CURCIO, SERGIO FERNANDO

Congreso; Icoopma 2018; 2018

Phthalocyanines are well known for their tendency to undergo self-aggregation, which decreases their solubility and strongly affects their photophysical properties in undesirable ways [1]. The H-type aggregates, in particular, often referred to as face to face aggregates, have their absorption maxima blue shifted with respect to the monomer and in most cases are non-fluorescent [2-3]. Here, electronic absorptions, steady state and time resolved fluorescence studies of the Aluminum Phthalocyanine Hydroxide (AlOHPc) in highly diluted dimethylformamide (DMF) solution and spin-coated thin films (700 rpm, 1000 rpm, 2000 rpm, 3000 rpm, 4000 rpm, 5000 rpm and 6000 rpm) at room temperature are reported.

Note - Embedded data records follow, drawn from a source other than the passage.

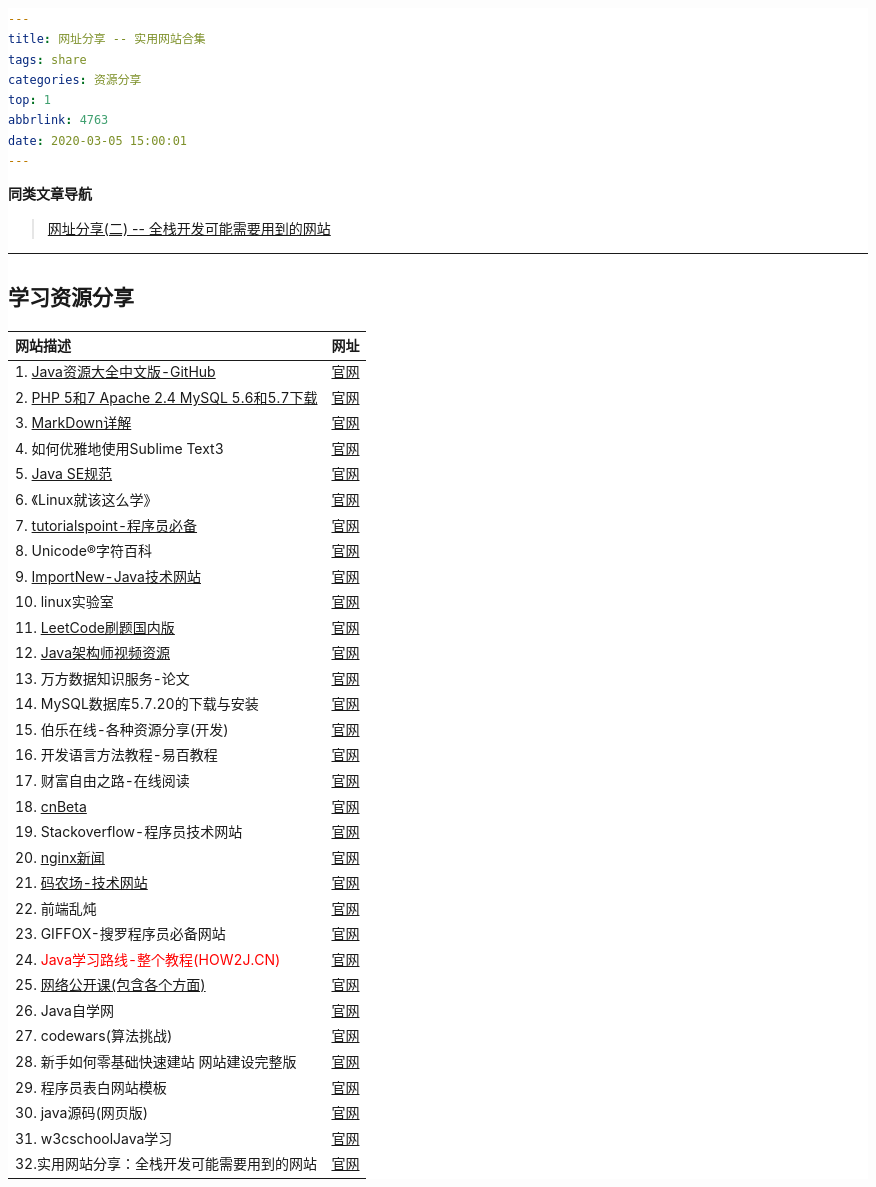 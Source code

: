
 ```yaml
---
title: 网址分享 -- 实用网站合集
tags: share
categories: 资源分享
top: 1
abbrlink: 4763
date: 2020-03-05 15:00:01
---
```

**同类文章导航**
>[网址分享(二) -- 全栈开发可能需要用到的网站](https://blog.csdn.net/qq_36852780/article/details/99853237)
>

---
## 学习资源分享

网站描述|网址
:---|---
1. <a href="#31">Java资源大全中文版-GitHub</a> | [官网](https://github.com/jobbole/awesome-java-cn#networking)
2. <a href="#34">PHP 5和7 Apache 2.4 MySQL 5.6和5.7下载</a> | [官网](http://wampserver.aviatechno.net/)
3. <a href="#35">MarkDown详解</a> | [官网](http://www.ituring.com.cn/article/504)
4. 如何优雅地使用Sublime Text3 | [官网](https://www.open-open.com/lib/view/open1460815240301.html)
5. <a href="#37">Java SE规范</a> | [官网](https://docs.oracle.com/javase/specs/index.html)
6. 《Linux就该这么学》 | [官网](https://www.linuxprobe.com/chapter-00.html)
7. <a href="#tut">tutorialspoint-程序员必备</a> | [官网](https://www.tutorialspoint.com/index.htm)
8. Unicode®字符百科 | [官网](https://unicode-table.com/cn/#control-character)
9. <a href="#310">ImportNew-Java技术网站 |[官网](http://www.importnew.com/)
10. linux实验室 | [官网](https://idc.wanyunshuju.com/li/)
11. <a href="#312">LeetCode刷题国内版 | [官网](https://leetcode-cn.com/problemset/all/)
12. <a href="#313">Java架构师视频资源 | [官网](https://space.bilibili.com/191122004/video)
13. 万方数据知识服务-论文 | [官网](http://www.wanfangdata.com.cn/index.html)
14. MySQL数据库5.7.20的下载与安装 | [官网](https://jingyan.baidu.com/article/d7130635f1c77d13fdf475df.html)
15. 伯乐在线-各种资源分享(开发) | [官网](http://hao.jobbole.com/)
16. 开发语言方法教程-易百教程 | [官网](https://www.yiibai.com/)
17. 财富自由之路-在线阅读 | [官网](https://b.xinshengdaxue.com/index.html)
18. <a href="#320">cnBeta</a> | [官网](https://www.cnbeta.com/)
19. Stackoverflow-程序员技术网站 | [官网](https://stackoverflow.com/)
20. <a href="#323">nginx新闻</a> | [官网](http://nginx.org/)
21. <a href="#324">码农场-技术网站</a> | [官网](http://www.hankcs.com/)
22. 前端乱炖 | [官网](http://www.html-js.com/)
23. GIFFOX-搜罗程序员必备网站 | [官网](http://code.giffox.com/)
24. <font color="red">Java学习路线-整个教程(HOW2J.CN)</font> | [官网](http://how2j.cn/frontroute)
25. <a href="#328">网络公开课(包含各个方面)</a> | [官网](http://www.edu.cn/html/opencourse/index.shtml#jisuanji)
26. Java自学网 | [官网](http://www.javazx.com/thread-11767-1-1.html)
27. codewars(算法挑战) | [官网](https://www.codewars.com/)
28. 新手如何零基础快速建站 网站建设完整版 | [官网](http://www.iqiyi.com/w_19rsb3l4lt.html)
29. 程序员表白网站模板 | [官网](http://loveyue1.sinaapp.com/love/index.html)
30. java源码(网页版) | [官网](https://gitee.com/huangtianyu/jdk-source/tree/master)
31. w3cschoolJava学习|[官网](https://www.w3cschool.cn/java/java-collections-algorithms.html)
32.实用网站分享：全栈开发可能需要用到的网站|[官网](https://zixizixi.cn/articles/2017/01/17/1484633274661.html)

The AlOHPc in DMF solution exhibits two well known main electronic absorption bands (Soret and Q band) typical of monomers of the phthalocyanines, with the more intense band (band Q) at 670 nm, and a emission band centered at 690 nm with a fluorescence lifetime of ∼9.0 ns. In solid thin film this compound forms fluorescent H-aggregates (or higher order aggregates), with an absorption Q band blue shifted to 644 nm and exhibits a red shifted emission band centered at 720 nm. Fluorescence lifetimes of the aggregated species exhibit shorter lifetimes with bi-exponential decay of 3.1~2.3 ns and 0.7~0.3 ns. The degree of AlOHPc aggregation in solid thin film has been related to the formation of aggregates via intermolecular interactions even with non-planarity of AlOHPc molecule due to the presence of hydroxy (OH) group.